Inútil Bay (Spanish: Bahía Inútil) or Useless Bay is a bay in the western and Chilean part of Tierra del Fuego Island. Located as a body of water in the Strait of Magellan, Inútil Bay provides access to Camerón and other settlements in Timaukel commune. Timaukel commune used to be called Bahía Inútil.

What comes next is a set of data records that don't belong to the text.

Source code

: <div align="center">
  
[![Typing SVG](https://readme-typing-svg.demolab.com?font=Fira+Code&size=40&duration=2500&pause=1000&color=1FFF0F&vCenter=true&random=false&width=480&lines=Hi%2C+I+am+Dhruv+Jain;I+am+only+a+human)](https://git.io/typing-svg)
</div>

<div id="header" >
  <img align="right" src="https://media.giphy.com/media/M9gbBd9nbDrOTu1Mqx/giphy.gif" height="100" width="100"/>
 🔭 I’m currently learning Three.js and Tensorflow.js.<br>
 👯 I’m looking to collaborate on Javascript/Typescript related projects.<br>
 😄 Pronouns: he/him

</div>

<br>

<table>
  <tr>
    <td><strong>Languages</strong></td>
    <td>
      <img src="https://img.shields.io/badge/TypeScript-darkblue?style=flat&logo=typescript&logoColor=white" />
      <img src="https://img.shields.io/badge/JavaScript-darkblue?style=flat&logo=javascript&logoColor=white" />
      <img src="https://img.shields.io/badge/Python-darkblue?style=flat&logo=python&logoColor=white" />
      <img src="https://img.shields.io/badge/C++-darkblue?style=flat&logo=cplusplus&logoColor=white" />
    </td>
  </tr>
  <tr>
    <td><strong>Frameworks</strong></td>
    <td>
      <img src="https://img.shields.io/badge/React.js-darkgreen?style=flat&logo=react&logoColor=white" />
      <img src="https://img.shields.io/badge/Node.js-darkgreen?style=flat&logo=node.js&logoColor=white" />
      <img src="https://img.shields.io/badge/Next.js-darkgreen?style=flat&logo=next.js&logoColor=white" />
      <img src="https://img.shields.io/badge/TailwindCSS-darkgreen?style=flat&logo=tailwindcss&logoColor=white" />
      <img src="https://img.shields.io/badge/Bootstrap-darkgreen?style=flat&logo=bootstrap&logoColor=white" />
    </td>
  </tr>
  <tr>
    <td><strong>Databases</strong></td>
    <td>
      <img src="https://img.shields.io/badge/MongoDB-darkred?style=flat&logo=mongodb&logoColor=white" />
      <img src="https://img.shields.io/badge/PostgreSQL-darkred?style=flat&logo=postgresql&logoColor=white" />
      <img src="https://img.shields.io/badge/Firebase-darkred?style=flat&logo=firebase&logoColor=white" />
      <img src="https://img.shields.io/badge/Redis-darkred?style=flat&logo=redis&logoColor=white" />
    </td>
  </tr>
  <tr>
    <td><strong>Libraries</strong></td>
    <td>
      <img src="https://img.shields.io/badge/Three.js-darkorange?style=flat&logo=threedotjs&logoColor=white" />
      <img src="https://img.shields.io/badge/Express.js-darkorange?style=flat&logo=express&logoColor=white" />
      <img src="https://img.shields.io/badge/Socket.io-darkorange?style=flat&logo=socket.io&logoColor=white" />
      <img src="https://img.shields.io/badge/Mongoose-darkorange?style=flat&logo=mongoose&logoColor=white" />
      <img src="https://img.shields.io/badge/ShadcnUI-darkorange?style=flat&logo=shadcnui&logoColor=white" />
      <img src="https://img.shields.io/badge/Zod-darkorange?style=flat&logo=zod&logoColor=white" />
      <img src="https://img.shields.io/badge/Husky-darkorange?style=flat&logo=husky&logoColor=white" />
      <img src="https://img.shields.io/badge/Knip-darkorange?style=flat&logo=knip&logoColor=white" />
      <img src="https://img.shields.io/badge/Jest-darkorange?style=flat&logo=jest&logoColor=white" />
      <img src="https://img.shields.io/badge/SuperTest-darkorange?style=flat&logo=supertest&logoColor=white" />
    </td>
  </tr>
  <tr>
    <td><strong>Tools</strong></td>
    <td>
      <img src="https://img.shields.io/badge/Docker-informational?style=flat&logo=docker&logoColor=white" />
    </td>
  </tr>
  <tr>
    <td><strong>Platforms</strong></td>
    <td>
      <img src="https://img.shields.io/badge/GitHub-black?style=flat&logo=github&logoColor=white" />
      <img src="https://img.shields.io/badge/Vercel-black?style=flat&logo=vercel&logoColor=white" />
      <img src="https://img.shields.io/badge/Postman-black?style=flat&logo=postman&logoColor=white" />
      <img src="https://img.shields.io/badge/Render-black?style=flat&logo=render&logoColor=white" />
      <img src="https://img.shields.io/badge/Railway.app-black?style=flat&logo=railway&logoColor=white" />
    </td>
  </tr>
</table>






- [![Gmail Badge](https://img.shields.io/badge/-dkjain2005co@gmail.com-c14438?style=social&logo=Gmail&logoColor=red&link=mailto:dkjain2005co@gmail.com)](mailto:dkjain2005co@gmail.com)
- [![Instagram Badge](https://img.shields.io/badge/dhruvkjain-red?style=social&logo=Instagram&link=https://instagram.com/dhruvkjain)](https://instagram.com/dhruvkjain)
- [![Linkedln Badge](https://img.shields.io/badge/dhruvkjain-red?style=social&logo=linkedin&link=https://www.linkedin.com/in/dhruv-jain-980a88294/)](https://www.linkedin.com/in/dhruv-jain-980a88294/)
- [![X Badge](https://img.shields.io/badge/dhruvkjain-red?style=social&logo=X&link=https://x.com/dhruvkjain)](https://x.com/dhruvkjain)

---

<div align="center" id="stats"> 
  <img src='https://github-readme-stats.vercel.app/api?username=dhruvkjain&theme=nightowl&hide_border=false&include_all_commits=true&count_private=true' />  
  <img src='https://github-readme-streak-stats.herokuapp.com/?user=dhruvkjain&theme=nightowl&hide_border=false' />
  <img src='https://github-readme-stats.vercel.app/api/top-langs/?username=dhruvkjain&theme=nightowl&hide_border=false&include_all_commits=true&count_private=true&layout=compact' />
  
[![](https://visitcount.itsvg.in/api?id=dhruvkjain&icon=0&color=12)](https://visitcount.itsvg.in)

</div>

The Spanish word inútil can be translated as useless. The bay was thus named in 1827 by Captain Phillip Parker King, because it afforded "neither anchorage nor shelter, nor any other advantage for the navigator".

==Formation and natural features==
During the last glacial period, massive glaciers covered what is now Bahía Inútil. At the peak of the Last Glacial Maximum, the ice field extended from north of present-day Punta Arenas, passing through the Strait of Magellan and reaching as far as the middle of the bay. As the glaciers retreated, a proglacial lake filled much of the area until the most recent glacial advance, which ended approximately 12,000 to 10,000 years ago.

Today, Bahía Inútil is a broad, flat bay lined by a coastal road that links several hamlets and small riverside settlements, including Caleta Rosario, Armonía, Caleta Jorquera, Puerto Nuevo, Onaisin (formerly Estancia Caleta Josefina), Estancia La Florida, Villa Cameron, and Timaukel. Along its eastern shore lies the privately owned King Penguin Park, a unique site on the continent where Aptenodytes patagonicus (King Penguin) is regularly observed. The park has been officially authorized by Chile’s Ministry of the Environment.

In recent years, the harvesting of mollusks and crustaceans has also been permitted in certain areas of the bay. Species such as navaja de mar (Ensis Macha), Magellan mussel, Chilean mussel, Mytilidae, clam, picoroco (Austromegabalanus psittacus), maucho (Nacella Magellanica), and lapa (Patellogastropoda) are among those collected in zones rich in marine life.